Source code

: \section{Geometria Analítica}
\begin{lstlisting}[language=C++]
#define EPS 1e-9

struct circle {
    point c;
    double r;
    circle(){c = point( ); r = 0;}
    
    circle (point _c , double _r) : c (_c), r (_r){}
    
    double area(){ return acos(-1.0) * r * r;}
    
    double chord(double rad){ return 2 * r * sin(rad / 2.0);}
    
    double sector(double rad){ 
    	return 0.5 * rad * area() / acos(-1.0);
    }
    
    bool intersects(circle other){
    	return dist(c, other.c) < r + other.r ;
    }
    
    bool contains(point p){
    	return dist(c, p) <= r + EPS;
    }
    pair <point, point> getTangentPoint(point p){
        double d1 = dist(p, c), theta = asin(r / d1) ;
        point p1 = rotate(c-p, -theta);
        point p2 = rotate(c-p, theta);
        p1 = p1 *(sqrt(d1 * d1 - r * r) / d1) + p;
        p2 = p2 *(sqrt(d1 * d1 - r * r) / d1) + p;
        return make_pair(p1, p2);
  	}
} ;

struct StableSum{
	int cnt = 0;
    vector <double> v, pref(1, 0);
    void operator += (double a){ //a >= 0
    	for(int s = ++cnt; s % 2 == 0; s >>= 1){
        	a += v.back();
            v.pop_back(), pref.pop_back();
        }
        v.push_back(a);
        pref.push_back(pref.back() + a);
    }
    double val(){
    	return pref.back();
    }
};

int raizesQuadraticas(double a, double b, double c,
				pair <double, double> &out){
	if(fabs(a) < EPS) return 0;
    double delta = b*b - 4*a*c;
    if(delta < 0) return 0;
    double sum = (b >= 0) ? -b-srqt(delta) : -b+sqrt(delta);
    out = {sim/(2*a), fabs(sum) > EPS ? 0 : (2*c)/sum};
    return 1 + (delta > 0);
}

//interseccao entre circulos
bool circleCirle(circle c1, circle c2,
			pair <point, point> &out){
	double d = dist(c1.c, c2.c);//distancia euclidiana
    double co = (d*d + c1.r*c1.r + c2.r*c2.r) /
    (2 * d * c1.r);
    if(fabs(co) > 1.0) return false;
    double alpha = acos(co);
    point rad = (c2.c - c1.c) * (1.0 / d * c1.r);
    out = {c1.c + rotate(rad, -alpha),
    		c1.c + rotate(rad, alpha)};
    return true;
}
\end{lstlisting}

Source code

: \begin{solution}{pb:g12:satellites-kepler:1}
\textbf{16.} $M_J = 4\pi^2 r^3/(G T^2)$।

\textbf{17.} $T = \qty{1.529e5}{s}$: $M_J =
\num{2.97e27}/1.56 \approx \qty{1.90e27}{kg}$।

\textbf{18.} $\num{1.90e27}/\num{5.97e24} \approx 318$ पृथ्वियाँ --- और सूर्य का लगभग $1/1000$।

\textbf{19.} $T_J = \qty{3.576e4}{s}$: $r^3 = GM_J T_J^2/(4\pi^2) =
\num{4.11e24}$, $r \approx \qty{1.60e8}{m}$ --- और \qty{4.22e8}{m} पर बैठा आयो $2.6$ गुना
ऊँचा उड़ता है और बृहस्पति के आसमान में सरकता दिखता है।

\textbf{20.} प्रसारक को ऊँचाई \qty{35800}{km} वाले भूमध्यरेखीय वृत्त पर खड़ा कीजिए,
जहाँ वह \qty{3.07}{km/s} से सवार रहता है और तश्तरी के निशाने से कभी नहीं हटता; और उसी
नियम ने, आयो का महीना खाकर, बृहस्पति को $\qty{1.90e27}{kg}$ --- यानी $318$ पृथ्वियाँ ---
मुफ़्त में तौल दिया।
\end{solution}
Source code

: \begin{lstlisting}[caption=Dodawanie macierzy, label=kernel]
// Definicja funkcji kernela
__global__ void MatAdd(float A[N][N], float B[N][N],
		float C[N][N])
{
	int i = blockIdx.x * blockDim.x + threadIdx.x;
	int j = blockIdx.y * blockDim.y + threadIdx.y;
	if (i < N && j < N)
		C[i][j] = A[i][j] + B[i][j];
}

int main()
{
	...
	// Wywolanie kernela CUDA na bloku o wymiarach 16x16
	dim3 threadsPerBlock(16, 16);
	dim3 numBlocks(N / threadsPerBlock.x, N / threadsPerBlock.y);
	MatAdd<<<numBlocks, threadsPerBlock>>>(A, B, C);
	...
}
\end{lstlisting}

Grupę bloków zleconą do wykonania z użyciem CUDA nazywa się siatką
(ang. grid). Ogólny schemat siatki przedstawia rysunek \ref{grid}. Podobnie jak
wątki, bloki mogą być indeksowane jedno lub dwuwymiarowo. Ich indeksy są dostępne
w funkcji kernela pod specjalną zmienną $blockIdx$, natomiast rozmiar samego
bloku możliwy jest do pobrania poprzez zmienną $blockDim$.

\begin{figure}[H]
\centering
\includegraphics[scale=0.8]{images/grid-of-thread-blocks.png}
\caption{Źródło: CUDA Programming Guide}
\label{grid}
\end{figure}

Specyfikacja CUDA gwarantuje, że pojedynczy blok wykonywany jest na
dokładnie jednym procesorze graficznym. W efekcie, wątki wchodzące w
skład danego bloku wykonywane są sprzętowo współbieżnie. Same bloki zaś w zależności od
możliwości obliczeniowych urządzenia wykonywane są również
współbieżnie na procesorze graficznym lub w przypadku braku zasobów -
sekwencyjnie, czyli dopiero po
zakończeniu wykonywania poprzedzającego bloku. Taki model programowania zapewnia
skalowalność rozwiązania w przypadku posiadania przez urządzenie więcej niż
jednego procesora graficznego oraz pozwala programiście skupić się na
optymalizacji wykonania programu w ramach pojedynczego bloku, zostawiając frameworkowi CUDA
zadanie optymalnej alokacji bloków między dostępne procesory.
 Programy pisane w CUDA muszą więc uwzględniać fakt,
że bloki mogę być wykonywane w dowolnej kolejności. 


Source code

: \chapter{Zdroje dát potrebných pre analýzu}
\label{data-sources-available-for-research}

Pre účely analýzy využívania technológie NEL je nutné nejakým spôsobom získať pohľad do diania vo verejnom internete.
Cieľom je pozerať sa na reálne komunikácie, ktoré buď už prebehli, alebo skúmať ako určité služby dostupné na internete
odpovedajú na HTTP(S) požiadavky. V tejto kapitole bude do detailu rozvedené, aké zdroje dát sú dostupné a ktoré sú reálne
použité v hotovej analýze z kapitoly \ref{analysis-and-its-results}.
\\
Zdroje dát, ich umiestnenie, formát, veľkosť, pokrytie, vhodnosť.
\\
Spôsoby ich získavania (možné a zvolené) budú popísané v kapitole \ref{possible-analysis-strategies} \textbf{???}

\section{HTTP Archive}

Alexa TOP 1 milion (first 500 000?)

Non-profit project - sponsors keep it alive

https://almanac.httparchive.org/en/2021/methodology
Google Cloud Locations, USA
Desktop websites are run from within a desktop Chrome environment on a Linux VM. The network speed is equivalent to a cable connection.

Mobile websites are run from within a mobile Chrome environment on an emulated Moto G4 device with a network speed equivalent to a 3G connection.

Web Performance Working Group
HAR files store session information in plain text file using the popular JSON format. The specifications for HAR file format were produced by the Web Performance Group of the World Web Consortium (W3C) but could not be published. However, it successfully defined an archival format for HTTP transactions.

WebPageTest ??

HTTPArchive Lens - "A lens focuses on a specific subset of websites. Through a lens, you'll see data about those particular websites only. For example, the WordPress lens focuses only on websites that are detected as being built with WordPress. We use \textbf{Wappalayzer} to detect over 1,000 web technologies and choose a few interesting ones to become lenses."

• • • •

What the exercise asks.
Print out the entire listing. Keep every line exact.

Output for this task.
Source code

: \section{Geometria Analítica}
\begin{lstlisting}[language=C++]
#define EPS 1e-9

struct circle {
    point c;
    double r;
    circle(){c = point( ); r = 0;}
    
    circle (point _c , double _r) : c (_c), r (_r){}
    
    double area(){ return acos(-1.0) * r * r;}
    
    double chord(double rad){ return 2 * r * sin(rad / 2.0);}
    
    double sector(double rad){ 
    	return 0.5 * rad * area() / acos(-1.0);
    }
    
    bool intersects(circle other){
    	return dist(c, other.c) < r + other.r ;
    }
    
    bool contains(point p){
    	return dist(c, p) <= r + EPS;
    }
    pair <point, point> getTangentPoint(point p){
        double d1 = dist(p, c), theta = asin(r / d1) ;
        point p1 = rotate(c-p, -theta);
        point p2 = rotate(c-p, theta);
        p1 = p1 *(sqrt(d1 * d1 - r * r) / d1) + p;
        p2 = p2 *(sqrt(d1 * d1 - r * r) / d1) + p;
        return make_pair(p1, p2);
  	}
} ;

struct StableSum{
	int cnt = 0;
    vector <double> v, pref(1, 0);
    void operator += (double a){ //a >= 0
    	for(int s = ++cnt; s % 2 == 0; s >>= 1){
        	a += v.back();
            v.pop_back(), pref.pop_back();
        }
        v.push_back(a);
        pref.push_back(pref.back() + a);
    }
    double val(){
    	return pref.back();
    }
};

int raizesQuadraticas(double a, double b, double c,
				pair <double, double> &out){
	if(fabs(a) < EPS) return 0;
    double delta = b*b - 4*a*c;
    if(delta < 0) return 0;
    double sum = (b >= 0) ? -b-srqt(delta) : -b+sqrt(delta);
    out = {sim/(2*a), fabs(sum) > EPS ? 0 : (2*c)/sum};
    return 1 + (delta > 0);
}

//interseccao entre circulos
bool circleCirle(circle c1, circle c2,
			pair <point, point> &out){
	double d = dist(c1.c, c2.c);//distancia euclidiana
    double co = (d*d + c1.r*c1.r + c2.r*c2.r) /
    (2 * d * c1.r);
    if(fabs(co) > 1.0) return false;
    double alpha = acos(co);
    point rad = (c2.c - c1.c) * (1.0 / d * c1.r);
    out = {c1.c + rotate(rad, -alpha),
    		c1.c + rotate(rad, alpha)};
    return true;
}
\end{lstlisting}

Source code

: \begin{solution}{pb:g12:satellites-kepler:1}
\textbf{16.} $M_J = 4\pi^2 r^3/(G T^2)$।

\textbf{17.} $T = \qty{1.529e5}{s}$: $M_J =
\num{2.97e27}/1.56 \approx \qty{1.90e27}{kg}$।

\textbf{18.} $\num{1.90e27}/\num{5.97e24} \approx 318$ पृथ्वियाँ --- और सूर्य का लगभग $1/1000$।

\textbf{19.} $T_J = \qty{3.576e4}{s}$: $r^3 = GM_J T_J^2/(4\pi^2) =
\num{4.11e24}$, $r \approx \qty{1.60e8}{m}$ --- और \qty{4.22e8}{m} पर बैठा आयो $2.6$ गुना
ऊँचा उड़ता है और बृहस्पति के आसमान में सरकता दिखता है।

\textbf{20.} प्रसारक को ऊँचाई \qty{35800}{km} वाले भूमध्यरेखीय वृत्त पर खड़ा कीजिए,
जहाँ वह \qty{3.07}{km/s} से सवार रहता है और तश्तरी के निशाने से कभी नहीं हटता; और उसी
नियम ने, आयो का महीना खाकर, बृहस्पति को $\qty{1.90e27}{kg}$ --- यानी $318$ पृथ्वियाँ ---
मुफ़्त में तौल दिया।
\end{solution}
Source code

: \begin{lstlisting}[caption=Dodawanie macierzy, label=kernel]
// Definicja funkcji kernela
__global__ void MatAdd(float A[N][N], float B[N][N],
		float C[N][N])
{
	int i = blockIdx.x * blockDim.x + threadIdx.x;
	int j = blockIdx.y * blockDim.y + threadIdx.y;
	if (i < N && j < N)
		C[i][j] = A[i][j] + B[i][j];
}

int main()
{
	...
	// Wywolanie kernela CUDA na bloku o wymiarach 16x16
	dim3 threadsPerBlock(16, 16);
	dim3 numBlocks(N / threadsPerBlock.x, N / threadsPerBlock.y);
	MatAdd<<<numBlocks, threadsPerBlock>>>(A, B, C);
	...
}
\end{lstlisting}

Grupę bloków zleconą do wykonania z użyciem CUDA nazywa się siatką
(ang. grid). Ogólny schemat siatki przedstawia rysunek \ref{grid}. Podobnie jak
wątki, bloki mogą być indeksowane jedno lub dwuwymiarowo. Ich indeksy są dostępne
w funkcji kernela pod specjalną zmienną $blockIdx$, natomiast rozmiar samego
bloku możliwy jest do pobrania poprzez zmienną $blockDim$.

\begin{figure}[H]
\centering
\includegraphics[scale=0.8]{images/grid-of-thread-blocks.png}
\caption{Źródło: CUDA Programming Guide}
\label{grid}
\end{figure}

Specyfikacja CUDA gwarantuje, że pojedynczy blok wykonywany jest na
dokładnie jednym procesorze graficznym. W efekcie, wątki wchodzące w
skład danego bloku wykonywane są sprzętowo współbieżnie. Same bloki zaś w zależności od
możliwości obliczeniowych urządzenia wykonywane są również
współbieżnie na procesorze graficznym lub w przypadku braku zasobów -
sekwencyjnie, czyli dopiero po
zakończeniu wykonywania poprzedzającego bloku. Taki model programowania zapewnia
skalowalność rozwiązania w przypadku posiadania przez urządzenie więcej niż
jednego procesora graficznego oraz pozwala programiście skupić się na
optymalizacji wykonania programu w ramach pojedynczego bloku, zostawiając frameworkowi CUDA
zadanie optymalnej alokacji bloków między dostępne procesory.
 Programy pisane w CUDA muszą więc uwzględniać fakt,
że bloki mogę być wykonywane w dowolnej kolejności. 


Source code

: \chapter{Zdroje dát potrebných pre analýzu}
\label{data-sources-available-for-research}

Pre účely analýzy využívania technológie NEL je nutné nejakým spôsobom získať pohľad do diania vo verejnom internete.
Cieľom je pozerať sa na reálne komunikácie, ktoré buď už prebehli, alebo skúmať ako určité služby dostupné na internete
odpovedajú na HTTP(S) požiadavky. V tejto kapitole bude do detailu rozvedené, aké zdroje dát sú dostupné a ktoré sú reálne
použité v hotovej analýze z kapitoly \ref{analysis-and-its-results}.
\\
Zdroje dát, ich umiestnenie, formát, veľkosť, pokrytie, vhodnosť.
\\
Spôsoby ich získavania (možné a zvolené) budú popísané v kapitole \ref{possible-analysis-strategies} \textbf{???}

\section{HTTP Archive}

Alexa TOP 1 milion (first 500 000?)

Non-profit project - sponsors keep it alive

https://almanac.httparchive.org/en/2021/methodology
Google Cloud Locations, USA
Desktop websites are run from within a desktop Chrome environment on a Linux VM. The network speed is equivalent to a cable connection.

Mobile websites are run from within a mobile Chrome environment on an emulated Moto G4 device with a network speed equivalent to a 3G connection.

Web Performance Working Group
HAR files store session information in plain text file using the popular JSON format. The specifications for HAR file format were produced by the Web Performance Group of the World Web Consortium (W3C) but could not be published. However, it successfully defined an archival format for HTTP transactions.

WebPageTest ??

HTTPArchive Lens - "A lens focuses on a specific subset of websites. Through a lens, you'll see data about those particular websites only. For example, the WordPress lens focuses only on websites that are detected as being built with WordPress. We use \textbf{Wappalayzer} to detect over 1,000 web technologies and choose a few interesting ones to become lenses."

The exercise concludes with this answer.